Saved entries
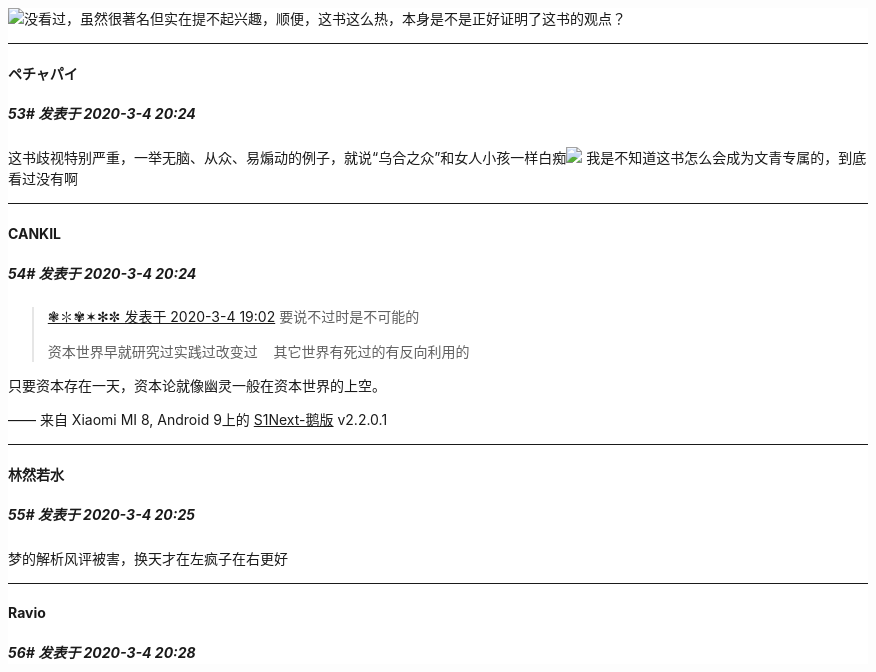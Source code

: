 

<img src="https://static.saraba1st.com/image/smiley/face2017/067.png" referrerpolicy="no-referrer">没看过，虽然很著名但实在提不起兴趣，顺便，这书这么热，本身是不是正好证明了这书的观点？







-----

####  ペチャパイ  
##### 53#       发表于 2020-3-4 20:24




这书歧视特别严重，一举无脑、从众、易煽动的例子，就说“乌合之众”和女人小孩一样白痴<img src="https://static.saraba1st.com/image/smiley/face2017/053.png" referrerpolicy="no-referrer">
我是不知道这书怎么会成为文青专属的，到底看过没有啊







-----

####  CANKIL  
##### 54#       发表于 2020-3-4 20:24



<blockquote><a href="httphttps://bbs.saraba1st.com/2b/forum.php?mod=redirect&amp;goto=findpost&amp;pid=46616455&amp;ptid=1917164" target="_blank">❃✽✾✶✻✼ 发表于 2020-3-4 19:02</a>
要说不过时是不可能的


资本世界早就研究过实践过改变过    其它世界有死过的有反向利用的</blockquote>
只要资本存在一天，资本论就像幽灵一般在资本世界的上空。

—— 来自 Xiaomi MI 8, Android 9上的 [S1Next-鹅版](https://github.com/ykrank/S1-Next/releases) v2.2.0.1







-----

####  林然若水  
##### 55#       发表于 2020-3-4 20:25




梦的解析风评被害，换天才在左疯子在右更好







-----

####  Ravio  
##### 56#       发表于 2020-3-4 20:28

• [WHAT YOU WILL DO]:
Your answer should be one number: the count of lines in the data above that include the word "blockquote".

• [RESULT OF THE EXERCISE]:
2